Il passa donc 16 ans dans le système de camps du goulag soviétique, y compris ceux de la Kolyma, où est décédé Fort-Whiteman. Sgovio fut néanmoins plus chanceux. « C’était un artiste talentueux qui a réalisé des portraits de criminels locaux dans les camps ; cela l’a aidé à obtenir des travaux moins pénibles », dit Jouravlev.
Mais après près de deux décennies au goulag, ce n’était évidemment plus un jeune homme fringant. « Quand il est revenu des camps en 1954, il se rappela comment il dormait sur des draps blancs et ne pouvait s'habituer à l'absence de poux pendant un mois », a déclaré Svetlana Fadeïeva, de la Memorial International Society. En 1960, Sgovio fut finalement autorisé à quitter l’URSS. Il retourna aux États-Unis où il rédigea un livre, Chère Amérique ! Pourquoi je me suis retourné contre le communisme, décrivant ses moments difficiles dans les camps soviétiques.

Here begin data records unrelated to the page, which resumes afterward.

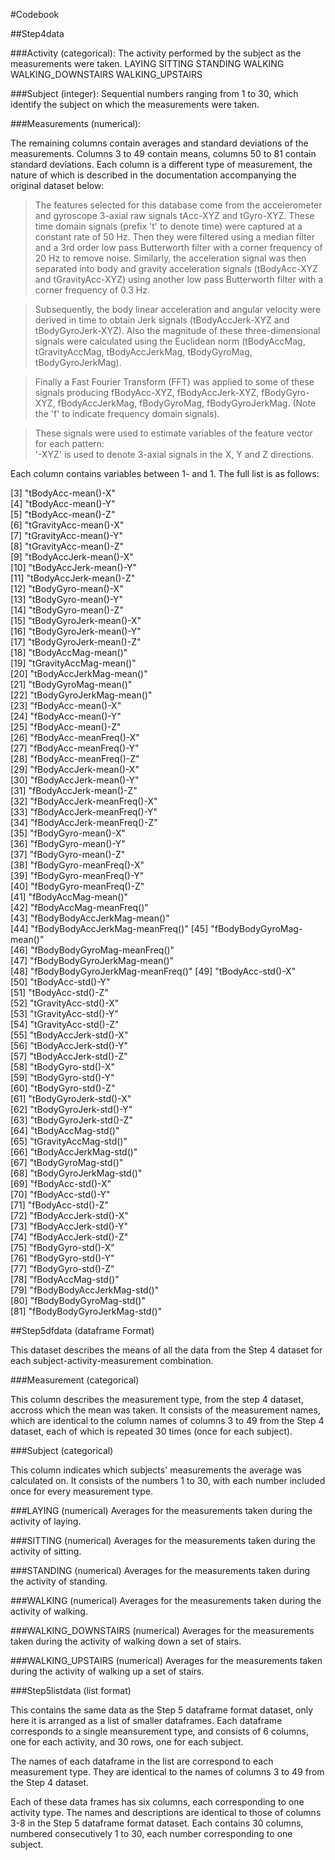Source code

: #Codebook

##Step4data

###Activity (categorical):
The activity performed by the subject as the measurements were taken. 
LAYING
SITTING
STANDING
WALKING
WALKING_DOWNSTAIRS
WALKING_UPSTAIRS

###Subject (integer):
Sequential numbers ranging from 1 to 30, which identify the subject on which the measurements were taken. 

###Measurements (numerical):

The remaining columns contain averages and standard deviations of the measurements. Columns 3 to 49 contain means, columns 50 to 81  contain standard deviations. Each column is a different type of measurement, the nature of which is described in the documentation accompanying the original dataset below:

>The features selected for this database come from the accelerometer and gyroscope 3-axial raw signals tAcc-XYZ and tGyro-XYZ. These time domain signals (prefix 't' to denote time) were captured at a constant rate of 50 Hz. Then they were filtered using a median filter and a 3rd order low pass Butterworth filter with a corner frequency of 20 Hz to remove noise. Similarly, the acceleration signal was then separated into body and gravity acceleration signals (tBodyAcc-XYZ and tGravityAcc-XYZ) using another low pass Butterworth filter with a corner frequency of 0.3 Hz. 

>Subsequently, the body linear acceleration and angular velocity were derived in time to obtain Jerk signals (tBodyAccJerk-XYZ and tBodyGyroJerk-XYZ). Also the magnitude of these three-dimensional signals were calculated using the Euclidean norm (tBodyAccMag, tGravityAccMag, tBodyAccJerkMag, tBodyGyroMag, tBodyGyroJerkMag). 

>Finally a Fast Fourier Transform (FFT) was applied to some of these signals producing fBodyAcc-XYZ, fBodyAccJerk-XYZ, fBodyGyro-XYZ, fBodyAccJerkMag, fBodyGyroMag, fBodyGyroJerkMag. (Note the 'f' to indicate frequency domain signals). 

>These signals were used to estimate variables of the feature vector for each pattern:  
'-XYZ' is used to denote 3-axial signals in the X, Y and Z directions.

Each column contains variables between 1- and 1. The full list is as follows:

 [3] "tBodyAcc-mean()-X"              
 [4] "tBodyAcc-mean()-Y"              
 [5] "tBodyAcc-mean()-Z"              
 [6] "tGravityAcc-mean()-X"           
 [7] "tGravityAcc-mean()-Y"           
 [8] "tGravityAcc-mean()-Z"           
 [9] "tBodyAccJerk-mean()-X"          
[10] "tBodyAccJerk-mean()-Y"          
[11] "tBodyAccJerk-mean()-Z"          
[12] "tBodyGyro-mean()-X"             
[13] "tBodyGyro-mean()-Y"             
[14] "tBodyGyro-mean()-Z"             
[15] "tBodyGyroJerk-mean()-X"         
[16] "tBodyGyroJerk-mean()-Y"         
[17] "tBodyGyroJerk-mean()-Z"         
[18] "tBodyAccMag-mean()"             
[19] "tGravityAccMag-mean()"          
[20] "tBodyAccJerkMag-mean()"         
[21] "tBodyGyroMag-mean()"            
[22] "tBodyGyroJerkMag-mean()"        
[23] "fBodyAcc-mean()-X"              
[24] "fBodyAcc-mean()-Y"              
[25] "fBodyAcc-mean()-Z"              
[26] "fBodyAcc-meanFreq()-X"          
[27] "fBodyAcc-meanFreq()-Y"          
[28] "fBodyAcc-meanFreq()-Z"          
[29] "fBodyAccJerk-mean()-X"          
[30] "fBodyAccJerk-mean()-Y"          
[31] "fBodyAccJerk-mean()-Z"          
[32] "fBodyAccJerk-meanFreq()-X"      
[33] "fBodyAccJerk-meanFreq()-Y"      
[34] "fBodyAccJerk-meanFreq()-Z"      
[35] "fBodyGyro-mean()-X"             
[36] "fBodyGyro-mean()-Y"             
[37] "fBodyGyro-mean()-Z"             
[38] "fBodyGyro-meanFreq()-X"         
[39] "fBodyGyro-meanFreq()-Y"         
[40] "fBodyGyro-meanFreq()-Z"         
[41] "fBodyAccMag-mean()"             
[42] "fBodyAccMag-meanFreq()"         
[43] "fBodyBodyAccJerkMag-mean()"     
[44] "fBodyBodyAccJerkMag-meanFreq()" 
[45] "fBodyBodyGyroMag-mean()"        
[46] "fBodyBodyGyroMag-meanFreq()"    
[47] "fBodyBodyGyroJerkMag-mean()"    
[48] "fBodyBodyGyroJerkMag-meanFreq()"
[49] "tBodyAcc-std()-X"               
[50] "tBodyAcc-std()-Y"               
[51] "tBodyAcc-std()-Z"               
[52] "tGravityAcc-std()-X"            
[53] "tGravityAcc-std()-Y"            
[54] "tGravityAcc-std()-Z"            
[55] "tBodyAccJerk-std()-X"           
[56] "tBodyAccJerk-std()-Y"           
[57] "tBodyAccJerk-std()-Z"           
[58] "tBodyGyro-std()-X"              
[59] "tBodyGyro-std()-Y"              
[60] "tBodyGyro-std()-Z"              
[61] "tBodyGyroJerk-std()-X"          
[62] "tBodyGyroJerk-std()-Y"          
[63] "tBodyGyroJerk-std()-Z"          
[64] "tBodyAccMag-std()"              
[65] "tGravityAccMag-std()"           
[66] "tBodyAccJerkMag-std()"          
[67] "tBodyGyroMag-std()"             
[68] "tBodyGyroJerkMag-std()"         
[69] "fBodyAcc-std()-X"               
[70] "fBodyAcc-std()-Y"               
[71] "fBodyAcc-std()-Z"               
[72] "fBodyAccJerk-std()-X"           
[73] "fBodyAccJerk-std()-Y"           
[74] "fBodyAccJerk-std()-Z"           
[75] "fBodyGyro-std()-X"              
[76] "fBodyGyro-std()-Y"              
[77] "fBodyGyro-std()-Z"              
[78] "fBodyAccMag-std()"              
[79] "fBodyBodyAccJerkMag-std()"      
[80] "fBodyBodyGyroMag-std()"         
[81] "fBodyBodyGyroJerkMag-std()"



##Step5dfdata (dataframe Format)

This dataset describes the means of all the data from the Step 4 dataset for each subject-activity-measurement combination. 

###Measurement (categorical)

This column describes the measurement type, from the step 4 dataset, accross which the mean was taken. It consists of the measurement names, which are identical to the column names of columns 3 to 49 from the Step 4 dataset, each of which is repeated 30 times (once for each subject).

###Subject (categorical)

This column indicates which subjects' measurements the average was calculated on. It consists of the numbers 1 to 30, with each number included once for every measurement type.

###LAYING (numerical)
Averages for the measurements taken during the activity of laying.

###SITTING (numerical)
Averages for the measurements taken during the activity of sitting.

###STANDING (numerical)
Averages for the measurements taken during the activity of standing.

###WALKING (numerical)
Averages for the measurements taken during the activity of walking.

###WALKING_DOWNSTAIRS (numerical)
Averages for the measurements taken during the activity of walking down a set of stairs.

###WALKING_UPSTAIRS (numerical)
Averages for the measurements taken during the activity of walking up a set of stairs.



###Step5listdata (list format)

This contains the same data as the Step 5 dataframe format dataset, only here it is arranged as a list of smaller dataframes. Each dataframe corresponds to a single meansurement type, and consists of 6 columns, one for each activity, and 30 rows, one for each subject.

The names of each dataframe in the list are correspond to each measurement type. They are identical to the names of columns 3 to 49 from the Step 4 dataset.

Each of these data frames has six columns, each corresponding to one activity type. The names and descriptions are identical to those of columns 3-8 in the Step 5 dataframe format dataset. Each contains 30 columns, numbered consecutively 1 to 30, each number corresponding to one subject.

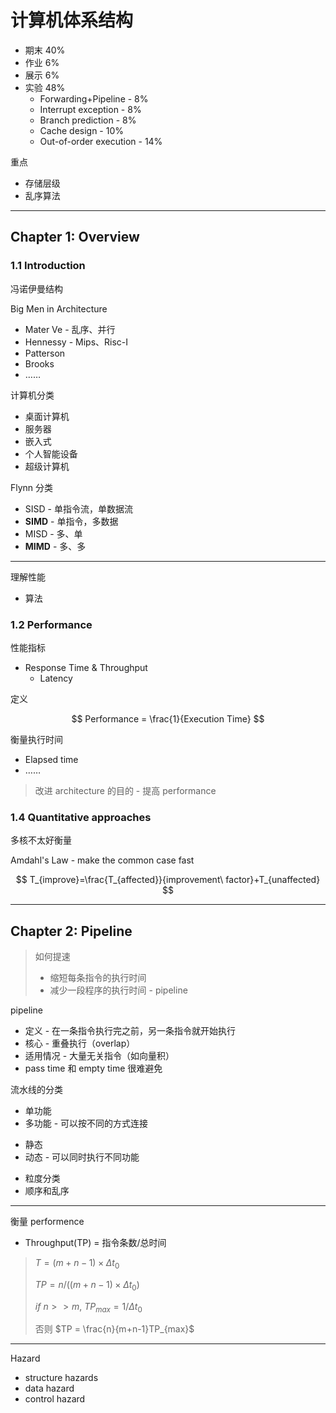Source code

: # 计算机体系结构

* 期末 40%
* 作业 6%
* 展示 6%
* 实验 48%
    * Forwarding+Pipeline - 8%
    * Interrupt exception - 8%
    * Branch prediction - 8%
    * Cache design - 10%
    * Out-of-order execution - 14%


重点

* 存储层级
* 乱序算法

-----

## Chapter 1: Overview

### 1.1 Introduction

冯诺伊曼结构

<!-- 这里有张图 -->


Big Men in Architecture

* Mater Ve - 乱序、并行
* Hennessy - Mips、Risc-I
* Patterson
* Brooks
* ……


计算机分类

* 桌面计算机
* 服务器
* 嵌入式
* 个人智能设备
* 超级计算机


Flynn 分类

* SISD - 单指令流，单数据流
* **SIMD** - 单指令，多数据
* MISD - 多、单
* **MIMD** - 多、多


-----------

理解性能

* 算法


### 1.2 Performance

性能指标

* Response Time & Throughput
    * Latency



定义 

$$
Performance = \frac{1}{Execution Time}
$$


衡量执行时间

* Elapsed time
* ……


> 改进 architecture 的目的 - 提高 performance


<!-- 好困啊，为什么会这样 -->


### 1.4 Quantitative approaches

多核不太好衡量


Amdahl's Law - make the common case fast

$$
T_{improve}=\frac{T_{affected}}{improvement\ factor}+T_{unaffected}
$$

---------

## Chapter 2: Pipeline

> 如何提速
>
> * 缩短每条指令的执行时间
> * 减少一段程序的执行时间 - pipeline

pipeline

* 定义 - 在一条指令执行完之前，另一条指令就开始执行
* 核心 - 重叠执行（overlap）
* 适用情况 - 大量无关指令（如向量积）
* pass time 和 empty time 很难避免



流水线的分类

* 单功能
* 多功能 - 可以按不同的方式连接

<!-- 图说明 -->

* 静态
* 动态 - 可以同时执行不同功能

<!-- 图 -->

* 粒度分类
* 顺序和乱序


---------

衡量 performence

* Throughput(TP) = 指令条数/总时间


> $T = (m+n-1)\times \Delta t_0$
>
> $TP = n/((m+n-1)\times \Delta t_0)$
>
> $if\ n>>m,\ TP_{max} = 1/\Delta t_0$
>
> 否则 $TP = \frac{n}{m+n-1}TP_{max}$

<!-- 几个图片例子 -->

--------------

Hazard

* structure hazards
* data hazard
* control hazard

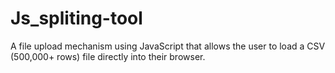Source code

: # Js_spliting-tool
A file upload mechanism using JavaScript that allows the user to load a CSV (500,000+ rows) file directly into their browser.
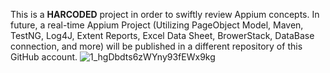 This is a **HARCODED** project in order to swiftly review Appium concepts. In future, a real-time Appium Project (Utilizing PageObject Model, Maven, TestNG, Log4J, Extent Reports, Excel Data Sheet, BrowerStack, DataBase connection, and more) will be published in a different repository of this GitHub account.
![1_hgDbdts6zWYny93fEWx9kg](https://github.com/user-attachments/assets/53af9aae-f0bd-4e59-9acd-9d5d001343b8)
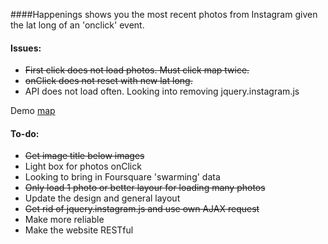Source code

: ####Happenings shows you the most recent photos from Instagram given the lat long of an 'onclick' event.

#### Issues:
* ~~First click does not load photos. Must click map twice.~~
* ~~onClick does not reset with new lat long.~~
* API does not load often.  Looking into removing jquery.instagram.js

Demo [map](http:visuallybs.com/maps/happenings)

#### To-do:
* ~~Get image title below images~~
* Light box for photos onClick
* Looking to bring in Foursquare 'swarming' data
* ~~Only load 1 photo or better layour for loading many photos~~
* Update the design and general layout
* ~~Get rid of jquery.instagram.js and use own AJAX request~~
* Make more reliable
* Make the website RESTful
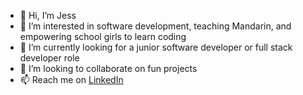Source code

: - 👋 Hi, I’m Jess
- 👀 I’m interested in software development, teaching Mandarin, and empowering school girls to learn coding
- 🌱 I’m currently looking for a junior software developer or full stack developer role
- 💞️ I’m looking to collaborate on fun projects
- 📫 Reach me on [LinkedIn](https://www.linkedin.com/in/jessicacaiqingyang/)

<!---
JessicaCaiqingYang/JessicaCaiqingYang is a ✨ special ✨ repository because its `README.md` (this file) appears on your GitHub profile.
You can click the Preview link to take a look at your changes.
--->
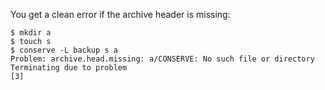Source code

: You get a clean error if the archive header is missing:

    $ mkdir a
    $ touch s
    $ conserve -L backup s a
    Problem: archive.head.missing: a/CONSERVE: No such file or directory
    Terminating due to problem
    [3]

« Tu as déjà été à Laredo ? A la frontière entre le Texas et le Mexique ? De petites structures délabrées, des chevaux et des wagons... c'était comme si le monde se terminait ici ». C'est ainsi que Dennis Burn, un citoyen américain emprisonné en URSS, a décrit un camp de Mordovie (à environ 400 km à l’est de Moscou) où il passa sept ans. Et c’est peut-être la seule et unique comparaison existant entre la Mordovie et le Texas…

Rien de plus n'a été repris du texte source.